The toal paragraph in page 3 and page 4 is as follows: "The second layer (PrimaryCapsules) is a convolutional capsule layer with 32 channels of convolutional 8D capsules (i.e. each primary capsule contains 8 convolutional units with a 9 9 kernel and a stride of 2). Each primary capsule output sees the outputs of all 25681 Conv1 units whose receptive fields overlap with the location of the center of the capsule. In total PrimaryCapsules has [32; 6; 6] capsule outputs (each output is an 8D vector) and each capsule in the [6; 6] grid is sharing their weights with each other. One can see PrimaryCapsules as a Convolution layer with Eq. 1 as its block non-linearity. The final Layer (DigitCaps) has one 16D capsule per digit class and each of these capsules receives input from all the capsules in the layer below."

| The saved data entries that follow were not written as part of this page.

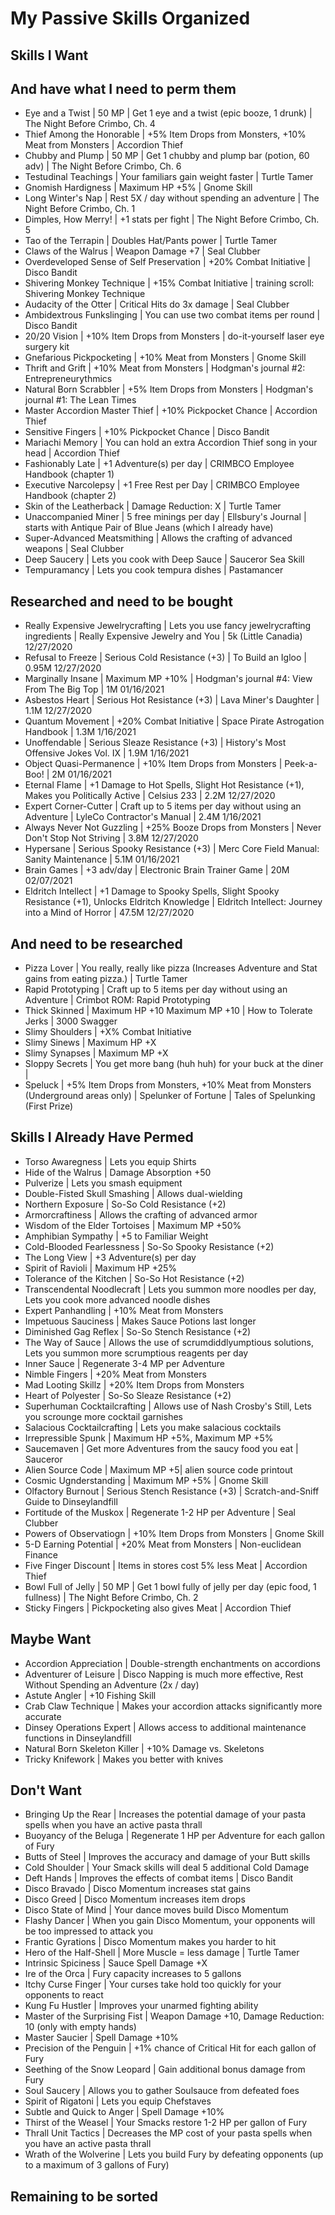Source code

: # My Passive Skills Organized

## Skills I Want

## And have what I need to perm them 

* Eye and a Twist | 50 MP | Get 1 eye and a twist (epic booze, 1 drunk) | The Night Before Crimbo, Ch. 4
* Thief Among the Honorable | +5% Item Drops from Monsters, +10% Meat from Monsters | Accordion Thief
* Chubby and Plump | 50 MP | Get 1 chubby and plump bar (potion, 60 adv) | The Night Before Crimbo, Ch. 6
* Testudinal Teachings | Your familiars gain weight faster | Turtle Tamer
* Gnomish Hardigness | Maximum HP +5% | Gnome Skill 
* Long Winter's Nap | Rest 5X / day without spending an adventure | The Night Before Crimbo, Ch. 1
* Dimples, How Merry! | +1 stats per fight | The Night Before Crimbo, Ch. 5
* Tao of the Terrapin | Doubles Hat/Pants power | Turtle Tamer
* Claws of the Walrus | Weapon Damage +7 | Seal Clubber
* Overdeveloped Sense of Self Preservation | +20% Combat Initiative | Disco Bandit
* Shivering Monkey Technique | +15% Combat Initiative | training scroll: Shivering Monkey Technique
* Audacity of the Otter | Critical Hits do 3x damage | Seal Clubber
* Ambidextrous Funkslinging | You can use two combat items per round | Disco Bandit
* 20/20 Vision | +10% Item Drops from Monsters | do-it-yourself laser eye surgery kit
* Gnefarious Pickpocketing | +10% Meat from Monsters | Gnome Skill
* Thrift and Grift | +10% Meat from Monsters | Hodgman's journal #2: Entrepreneurythmics
* Natural Born Scrabbler | +5% Item Drops from Monsters | Hodgman's journal #1: The Lean Times
* Master Accordion Master Thief | +10% Pickpocket Chance | Accordion Thief
* Sensitive Fingers | +10% Pickpocket Chance | Disco Bandit
* Mariachi Memory | You can hold an extra Accordion Thief song in your head | Accordion Thief
* Fashionably Late | +1 Adventure(s) per day | CRIMBCO Employee Handbook (chapter 1)
* Executive Narcolepsy | +1 Free Rest per Day | CRIMBCO Employee Handbook (chapter 2)
* Skin of the Leatherback | Damage Reduction: X | Turtle Tamer
* Unaccompanied Miner | 5 free minings per day | Ellsbury's Journal | starts with Antique Pair of Blue Jeans (which I already have)
* Super-Advanced Meatsmithing | Allows the crafting of advanced weapons | Seal Clubber
* Deep Saucery | Lets you cook with Deep Sauce | Sauceror Sea Skill
* Tempuramancy | Lets you cook tempura dishes | Pastamancer


## Researched and need to be bought

* Really Expensive Jewelrycrafting | Lets you use fancy jewelrycrafting ingredients | Really Expensive Jewelry and You | 5k (Little Canadia) 12/27/2020
* Refusal to Freeze | Serious Cold Resistance (+3) | To Build an Igloo | 0.95M 12/27/2020
* Marginally Insane | Maximum MP +10% | Hodgman's journal #4: View From The Big Top | 1M 01/16/2021
* Asbestos Heart | Serious Hot Resistance (+3) | Lava Miner's Daughter | 1.1M 12/27/2020
* Quantum Movement | +20% Combat Initiative | Space Pirate Astrogation Handbook | 1.3M 1/16/2021
* Unoffendable | Serious Sleaze Resistance (+3) | History's Most Offensive Jokes Vol. IX | 1.9M 1/16/2021
* Object Quasi-Permanence | +10% Item Drops from Monsters | Peek-a-Boo! | 2M 01/16/2021
* Eternal Flame | +1 Damage to Hot Spells, Slight Hot Resistance (+1), Makes you Politically Active | Celsius 233 | 2.2M 12/27/2020
* Expert Corner-Cutter | Craft up to 5 items per day without using an Adventure | LyleCo Contractor's Manual | 2.4M 1/16/2021
* Always Never Not Guzzling | +25% Booze Drops from Monsters | Never Don't Stop Not Striving | 3.8M 12/27/2020
* Hypersane | Serious Spooky Resistance (+3) | Merc Core Field Manual: Sanity Maintenance | 5.1M 01/16/2021
* Brain Games | +3 adv/day | Electronic Brain Trainer Game | 20M 02/07/2021
* Eldritch Intellect | +1 Damage to Spooky Spells, Slight Spooky Resistance (+1), Unlocks Eldritch Knowledge | Eldritch Intellect: Journey into a Mind of Horror | 47.5M 12/27/2020

## And need to be researched

* Pizza Lover | You really, really like pizza (Increases Adventure and Stat gains from eating pizza.) | Turtle Tamer
* Rapid Prototyping | Craft up to 5 items per day without using an Adventure | Crimbot ROM: Rapid Prototyping
* Thick Skinned | Maximum HP +10 Maximum MP +10 | How to Tolerate Jerks | 3000 Swagger 
* Slimy Shoulders | +X% Combat Initiative
* Slimy Sinews | Maximum HP +X
* Slimy Synapses | Maximum MP +X
* Sloppy Secrets | You get more bang (huh huh) for your buck at the diner | 
* Speluck | +5% Item Drops from Monsters, +10% Meat from Monsters (Underground areas only) | Spelunker of Fortune | Tales of Spelunking (First Prize)



## Skills I Already Have Permed
* Torso Awaregness | Lets you equip Shirts
* Hide of the Walrus | Damage Absorption +50
* Pulverize | Lets you smash equipment
* Double-Fisted Skull Smashing | Allows dual-wielding
* Northern Exposure | So-So Cold Resistance (+2)
* Armorcraftiness | Allows the crafting of advanced armor
* Wisdom of the Elder Tortoises | Maximum MP +50%
* Amphibian Sympathy | +5 to Familiar Weight
* Cold-Blooded Fearlessness | So-So Spooky Resistance (+2)
* The Long View | +3 Adventure(s) per day
* Spirit of Ravioli | Maximum HP +25%
* Tolerance of the Kitchen | So-So Hot Resistance (+2)
* Transcendental Noodlecraft | Lets you summon more noodles per day, Lets you cook more advanced noodle dishes
* Expert Panhandling | +10% Meat from Monsters
* Impetuous Sauciness | Makes Sauce Potions last longer
* Diminished Gag Reflex | So-So Stench Resistance (+2)
* The Way of Sauce | Allows the use of scrumdiddlyumptious solutions, Lets you summon more scrumptious reagents per day
* Inner Sauce | Regenerate 3-4 MP per Adventure
* Nimble Fingers | +20% Meat from Monsters
* Mad Looting Skillz | +20% Item Drops from Monsters
* Heart of Polyester | So-So Sleaze Resistance (+2)
* Superhuman Cocktailcrafting | Allows use of Nash Crosby's Still, Lets you scrounge more cocktail garnishes
* Salacious Cocktailcrafting | Lets you make salacious cocktails
* Irrepressible Spunk | Maximum HP +5%, Maximum MP +5%
* Saucemaven | Get more Adventures from the saucy food you eat | Sauceror
* Alien Source Code | Maximum MP +5| alien source code printout 
* Cosmic Ugnderstanding | Maximum MP +5% | Gnome Skill
* Olfactory Burnout | Serious Stench Resistance (+3) | Scratch-and-Sniff Guide to Dinseylandfill
* Fortitude of the Muskox | Regenerate 1-2 HP per Adventure | Seal Clubber 
* Powers of Observatiogn | +10% Item Drops from Monsters | Gnome Skill 
* 5-D Earning Potential | +20% Meat from Monsters | Non-euclidean Finance 
* Five Finger Discount | Items in stores cost 5% less Meat | Accordion Thief
* Bowl Full of Jelly | 50 MP | Get 1 bowl fully of jelly per day (epic food, 1 fullness) | The Night Before Crimbo, Ch. 2
* Sticky Fingers | Pickpocketing also gives Meat | Accordion Thief

## Maybe Want
* Accordion Appreciation | Double-strength enchantments on accordions
* Adventurer of Leisure | Disco Napping is much more effective, Rest Without Spending an Adventure (2x / day)
* Astute Angler | +10 Fishing Skill
* Crab Claw Technique | Makes your accordion attacks significantly more accurate
* Dinsey Operations Expert | Allows access to additional maintenance functions in Dinseylandfill
* Natural Born Skeleton Killer | +10% Damage vs. Skeletons
* Tricky Knifework | Makes you better with knives

## Don't Want
* Bringing Up the Rear | Increases the potential damage of your pasta spells when you have an active pasta thrall
* Buoyancy of the Beluga | Regenerate 1 HP per Adventure for each gallon of Fury
* Butts of Steel | Improves the accuracy and damage of your Butt skills
* Cold Shoulder | Your Smack skills will deal 5 additional Cold Damage
* Deft Hands | Improves the effects of combat items | Disco Bandit
* Disco Bravado | Disco Momentum increases stat gains
* Disco Greed | Disco Momentum increases item drops
* Disco State of Mind | Your dance moves build Disco Momentum
* Flashy Dancer | When you gain Disco Momentum, your opponents will be too impressed to attack you
* Frantic Gyrations | Disco Momentum makes you harder to hit
* Hero of the Half-Shell | More Muscle = less damage | Turtle Tamer
* Intrinsic Spiciness | Sauce Spell Damage +X
* Ire of the Orca | Fury capacity increases to 5 gallons
* Itchy Curse Finger | Your curses take hold too quickly for your opponents to react
* Kung Fu Hustler | Improves your unarmed fighting ability
* Master of the Surprising Fist | Weapon Damage +10, Damage Reduction: 10 (only with empty hands)
* Master Saucier | Spell Damage +10%
* Precision of the Penguin | +1% chance of Critical Hit for each gallon of Fury
* Seething of the Snow Leopard | Gain additional bonus damage from Fury
* Soul Saucery | Allows you to gather Soulsauce from defeated foes
* Spirit of Rigatoni | Lets you equip Chefstaves
* Subtle and Quick to Anger | Spell Damage +10%
* Thirst of the Weasel | Your Smacks restore 1-2 HP per gallon of Fury
* Thrall Unit Tactics | Decreases the MP cost of your pasta spells when you have an active pasta thrall
* Wrath of the Wolverine | Lets you build Fury by defeating opponents (up to a maximum of 3 gallons of Fury)

## Remaining to be sorted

In this paragraph, the author just only talk about convolution.
@jpviguerasguillen YOU SAVED MY LIFE
Hey guys, Tried the above but get an as following:
TypeError: ('Keyword argument not understood:', 'share_weights')
I have updated the code for tensorflow 2.x with integrated Keras. It is supposed it should all work the same. I am running it in Google Colab. I have the following problem:
In CapsuleLayer, once the input x is expanded and tiled, it is multiplied with the weight matrix W. I have added some print(x.shape) and I get:
However, it is expected: inputs_hat.shape = [None, 10, 1152, 16]
Subsequently, I get this error for the next batch_dot (but this is expected, as inputs_hat is already wrong:
I have tried to expand x with a last dimention, i.e. to (None, 10, 1152, 8, 1), but surprisingly this gives:
I don't understand why 1152 is replicated in this matmul! This matrix multiplication should be easy!